ASSIGNMENT
Looking at the records below, please say how many lines contain the word "margin", as a bare number.

DATA EXTRACT
• • •

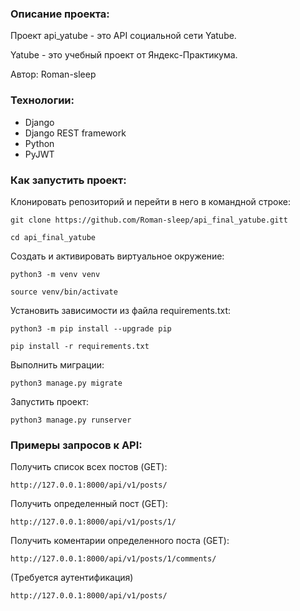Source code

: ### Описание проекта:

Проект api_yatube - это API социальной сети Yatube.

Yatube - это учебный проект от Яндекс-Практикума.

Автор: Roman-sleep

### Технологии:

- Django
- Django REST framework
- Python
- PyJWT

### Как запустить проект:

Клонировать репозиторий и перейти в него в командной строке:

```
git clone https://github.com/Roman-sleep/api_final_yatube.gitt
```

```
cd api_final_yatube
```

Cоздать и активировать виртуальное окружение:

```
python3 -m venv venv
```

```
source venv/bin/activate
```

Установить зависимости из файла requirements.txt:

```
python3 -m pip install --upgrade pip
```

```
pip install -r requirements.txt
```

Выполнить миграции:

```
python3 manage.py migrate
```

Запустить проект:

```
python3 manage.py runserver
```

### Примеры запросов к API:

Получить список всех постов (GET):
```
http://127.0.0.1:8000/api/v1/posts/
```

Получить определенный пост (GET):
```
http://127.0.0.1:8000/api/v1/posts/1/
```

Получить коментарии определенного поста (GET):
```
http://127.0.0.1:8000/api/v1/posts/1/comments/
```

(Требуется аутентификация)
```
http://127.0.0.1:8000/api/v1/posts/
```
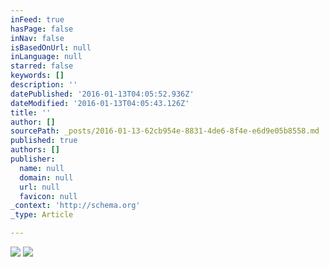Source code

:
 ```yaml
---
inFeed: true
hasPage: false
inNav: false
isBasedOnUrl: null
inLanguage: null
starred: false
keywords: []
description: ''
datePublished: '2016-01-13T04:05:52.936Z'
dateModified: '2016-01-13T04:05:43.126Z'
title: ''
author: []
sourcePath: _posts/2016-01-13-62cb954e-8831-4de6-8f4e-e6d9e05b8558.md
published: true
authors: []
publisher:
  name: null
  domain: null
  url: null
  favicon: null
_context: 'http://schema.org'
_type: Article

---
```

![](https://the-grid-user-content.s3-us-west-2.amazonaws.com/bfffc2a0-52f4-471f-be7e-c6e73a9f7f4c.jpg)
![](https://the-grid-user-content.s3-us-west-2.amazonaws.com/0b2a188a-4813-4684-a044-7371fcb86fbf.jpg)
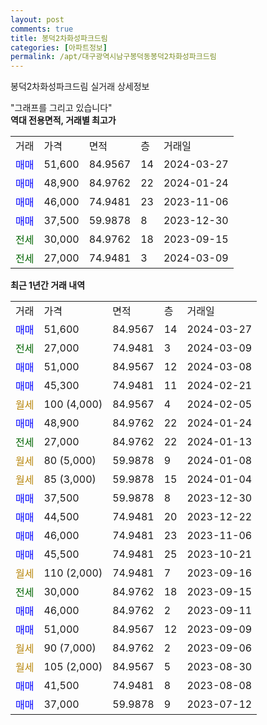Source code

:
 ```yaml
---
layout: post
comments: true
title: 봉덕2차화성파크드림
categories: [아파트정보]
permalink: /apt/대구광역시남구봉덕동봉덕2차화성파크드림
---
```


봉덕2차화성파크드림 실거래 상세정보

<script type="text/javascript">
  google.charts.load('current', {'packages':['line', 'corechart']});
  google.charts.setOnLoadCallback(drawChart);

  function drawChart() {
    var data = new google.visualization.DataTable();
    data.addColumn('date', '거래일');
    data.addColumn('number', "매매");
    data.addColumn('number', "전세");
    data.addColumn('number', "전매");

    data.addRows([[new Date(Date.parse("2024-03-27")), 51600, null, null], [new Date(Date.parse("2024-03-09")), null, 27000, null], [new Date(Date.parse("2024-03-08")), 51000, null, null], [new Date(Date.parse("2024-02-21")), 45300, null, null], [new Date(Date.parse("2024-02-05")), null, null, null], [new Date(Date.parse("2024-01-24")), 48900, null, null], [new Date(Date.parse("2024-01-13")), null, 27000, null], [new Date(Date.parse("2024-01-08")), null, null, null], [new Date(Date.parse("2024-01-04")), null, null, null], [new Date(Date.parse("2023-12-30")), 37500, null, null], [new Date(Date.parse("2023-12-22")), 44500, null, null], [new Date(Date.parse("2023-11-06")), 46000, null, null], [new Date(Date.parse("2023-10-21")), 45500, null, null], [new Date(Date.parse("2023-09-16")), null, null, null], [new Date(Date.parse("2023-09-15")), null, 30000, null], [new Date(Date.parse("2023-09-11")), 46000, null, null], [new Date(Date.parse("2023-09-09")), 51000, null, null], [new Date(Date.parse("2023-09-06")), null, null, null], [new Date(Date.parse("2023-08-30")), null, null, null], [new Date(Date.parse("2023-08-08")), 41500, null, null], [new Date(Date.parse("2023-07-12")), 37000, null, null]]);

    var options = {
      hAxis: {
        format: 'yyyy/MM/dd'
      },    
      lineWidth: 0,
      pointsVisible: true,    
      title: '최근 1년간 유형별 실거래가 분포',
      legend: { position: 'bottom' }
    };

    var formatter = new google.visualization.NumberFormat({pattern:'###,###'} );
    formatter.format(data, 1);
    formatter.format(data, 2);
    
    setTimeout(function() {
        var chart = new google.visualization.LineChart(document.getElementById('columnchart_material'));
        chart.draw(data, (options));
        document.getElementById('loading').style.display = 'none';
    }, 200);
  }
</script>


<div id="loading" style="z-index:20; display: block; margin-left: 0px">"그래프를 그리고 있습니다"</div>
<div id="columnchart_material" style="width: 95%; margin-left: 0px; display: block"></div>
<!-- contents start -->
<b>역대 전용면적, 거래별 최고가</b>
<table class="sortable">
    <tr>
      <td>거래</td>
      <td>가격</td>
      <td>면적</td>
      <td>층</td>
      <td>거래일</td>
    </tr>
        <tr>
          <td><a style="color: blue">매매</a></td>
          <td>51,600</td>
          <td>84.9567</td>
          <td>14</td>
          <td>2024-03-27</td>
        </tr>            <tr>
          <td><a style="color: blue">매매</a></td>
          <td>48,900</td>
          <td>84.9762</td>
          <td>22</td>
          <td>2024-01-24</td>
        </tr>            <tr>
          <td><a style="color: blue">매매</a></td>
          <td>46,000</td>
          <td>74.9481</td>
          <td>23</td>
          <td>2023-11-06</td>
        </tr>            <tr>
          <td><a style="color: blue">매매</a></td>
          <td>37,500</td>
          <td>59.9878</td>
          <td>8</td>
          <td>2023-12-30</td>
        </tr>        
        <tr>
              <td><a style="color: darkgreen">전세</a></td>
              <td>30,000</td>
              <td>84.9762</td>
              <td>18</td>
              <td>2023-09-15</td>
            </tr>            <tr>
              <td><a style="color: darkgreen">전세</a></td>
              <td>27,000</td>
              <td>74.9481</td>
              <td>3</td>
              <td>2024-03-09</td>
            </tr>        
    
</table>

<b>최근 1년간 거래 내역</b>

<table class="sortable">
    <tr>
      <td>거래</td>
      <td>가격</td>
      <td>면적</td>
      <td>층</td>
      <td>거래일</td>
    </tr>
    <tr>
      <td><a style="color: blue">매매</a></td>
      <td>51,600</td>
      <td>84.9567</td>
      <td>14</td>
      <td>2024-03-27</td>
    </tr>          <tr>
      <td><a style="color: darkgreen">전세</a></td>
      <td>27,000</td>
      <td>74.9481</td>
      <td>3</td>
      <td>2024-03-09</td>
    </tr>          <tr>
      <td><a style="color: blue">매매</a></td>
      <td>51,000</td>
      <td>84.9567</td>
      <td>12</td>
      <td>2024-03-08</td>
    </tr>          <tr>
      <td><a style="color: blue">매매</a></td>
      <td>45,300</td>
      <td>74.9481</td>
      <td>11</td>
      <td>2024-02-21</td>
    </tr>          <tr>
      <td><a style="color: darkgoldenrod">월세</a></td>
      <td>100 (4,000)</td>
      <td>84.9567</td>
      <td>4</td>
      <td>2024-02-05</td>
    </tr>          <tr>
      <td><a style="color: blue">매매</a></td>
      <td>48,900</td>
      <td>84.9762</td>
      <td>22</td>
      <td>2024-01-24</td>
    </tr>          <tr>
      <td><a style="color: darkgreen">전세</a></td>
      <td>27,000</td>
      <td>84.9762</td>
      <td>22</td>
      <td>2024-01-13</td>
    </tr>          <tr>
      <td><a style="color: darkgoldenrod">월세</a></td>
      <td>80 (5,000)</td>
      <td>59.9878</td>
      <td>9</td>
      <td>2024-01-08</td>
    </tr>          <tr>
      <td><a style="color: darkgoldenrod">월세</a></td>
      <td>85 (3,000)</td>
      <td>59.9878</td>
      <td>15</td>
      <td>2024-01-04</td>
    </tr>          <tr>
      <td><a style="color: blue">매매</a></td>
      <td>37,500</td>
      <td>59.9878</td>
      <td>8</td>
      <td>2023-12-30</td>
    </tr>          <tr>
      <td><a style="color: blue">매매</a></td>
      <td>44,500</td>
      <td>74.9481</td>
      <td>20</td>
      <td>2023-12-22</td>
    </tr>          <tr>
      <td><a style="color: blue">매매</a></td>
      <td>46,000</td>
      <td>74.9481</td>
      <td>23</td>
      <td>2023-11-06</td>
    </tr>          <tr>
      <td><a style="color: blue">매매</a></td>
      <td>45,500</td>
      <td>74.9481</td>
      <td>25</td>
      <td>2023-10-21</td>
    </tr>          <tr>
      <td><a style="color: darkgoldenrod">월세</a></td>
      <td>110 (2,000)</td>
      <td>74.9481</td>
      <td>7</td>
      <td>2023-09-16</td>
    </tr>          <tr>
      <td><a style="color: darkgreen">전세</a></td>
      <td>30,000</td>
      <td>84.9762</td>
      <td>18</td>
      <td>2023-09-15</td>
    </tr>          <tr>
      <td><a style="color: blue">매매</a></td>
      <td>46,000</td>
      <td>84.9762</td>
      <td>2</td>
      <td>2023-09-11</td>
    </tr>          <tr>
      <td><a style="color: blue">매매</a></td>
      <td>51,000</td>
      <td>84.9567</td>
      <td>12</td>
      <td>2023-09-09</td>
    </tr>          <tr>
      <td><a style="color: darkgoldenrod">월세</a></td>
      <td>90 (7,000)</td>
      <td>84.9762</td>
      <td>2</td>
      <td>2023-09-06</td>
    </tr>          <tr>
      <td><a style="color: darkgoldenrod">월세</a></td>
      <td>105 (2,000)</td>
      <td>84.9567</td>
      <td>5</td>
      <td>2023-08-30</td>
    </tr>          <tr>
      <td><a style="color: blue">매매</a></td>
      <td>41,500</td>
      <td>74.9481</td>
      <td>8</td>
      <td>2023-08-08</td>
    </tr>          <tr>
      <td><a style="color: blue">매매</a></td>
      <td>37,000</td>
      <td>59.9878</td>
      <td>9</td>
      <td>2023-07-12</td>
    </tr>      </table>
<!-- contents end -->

• • •

WRITTEN SOLUTION
2